(Data extracted from a collection)
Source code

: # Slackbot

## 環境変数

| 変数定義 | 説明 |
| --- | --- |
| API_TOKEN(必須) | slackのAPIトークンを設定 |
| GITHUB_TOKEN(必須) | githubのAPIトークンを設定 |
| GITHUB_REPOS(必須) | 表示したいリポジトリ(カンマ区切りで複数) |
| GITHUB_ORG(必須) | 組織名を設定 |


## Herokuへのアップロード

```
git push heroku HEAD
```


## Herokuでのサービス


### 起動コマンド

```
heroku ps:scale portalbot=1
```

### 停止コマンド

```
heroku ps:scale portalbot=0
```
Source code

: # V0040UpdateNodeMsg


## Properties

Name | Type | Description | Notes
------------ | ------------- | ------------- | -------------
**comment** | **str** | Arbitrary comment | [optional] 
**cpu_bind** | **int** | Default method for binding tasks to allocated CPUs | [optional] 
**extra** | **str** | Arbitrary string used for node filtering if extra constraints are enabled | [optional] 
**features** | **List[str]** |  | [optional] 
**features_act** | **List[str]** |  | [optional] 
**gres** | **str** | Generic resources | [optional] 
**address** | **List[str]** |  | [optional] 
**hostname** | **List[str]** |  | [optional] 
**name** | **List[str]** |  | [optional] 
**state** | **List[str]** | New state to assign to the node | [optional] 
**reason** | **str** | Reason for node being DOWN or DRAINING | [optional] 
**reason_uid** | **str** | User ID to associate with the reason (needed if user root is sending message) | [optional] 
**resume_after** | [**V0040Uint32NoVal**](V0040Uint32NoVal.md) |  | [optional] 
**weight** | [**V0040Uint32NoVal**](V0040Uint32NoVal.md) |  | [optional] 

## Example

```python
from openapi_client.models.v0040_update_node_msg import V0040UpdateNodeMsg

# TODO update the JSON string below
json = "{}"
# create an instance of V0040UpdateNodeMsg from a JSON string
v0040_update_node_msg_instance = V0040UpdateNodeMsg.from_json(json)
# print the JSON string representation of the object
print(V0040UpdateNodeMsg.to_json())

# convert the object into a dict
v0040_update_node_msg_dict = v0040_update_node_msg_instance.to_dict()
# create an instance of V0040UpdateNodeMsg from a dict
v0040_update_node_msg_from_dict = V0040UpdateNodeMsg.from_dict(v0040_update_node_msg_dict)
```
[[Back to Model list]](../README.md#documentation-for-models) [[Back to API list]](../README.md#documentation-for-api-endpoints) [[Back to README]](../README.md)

Your task -
In the records above, find each line with the string "portalbot" and list it.

Answer -
heroku ps:scale portalbot=1
heroku ps:scale portalbot=0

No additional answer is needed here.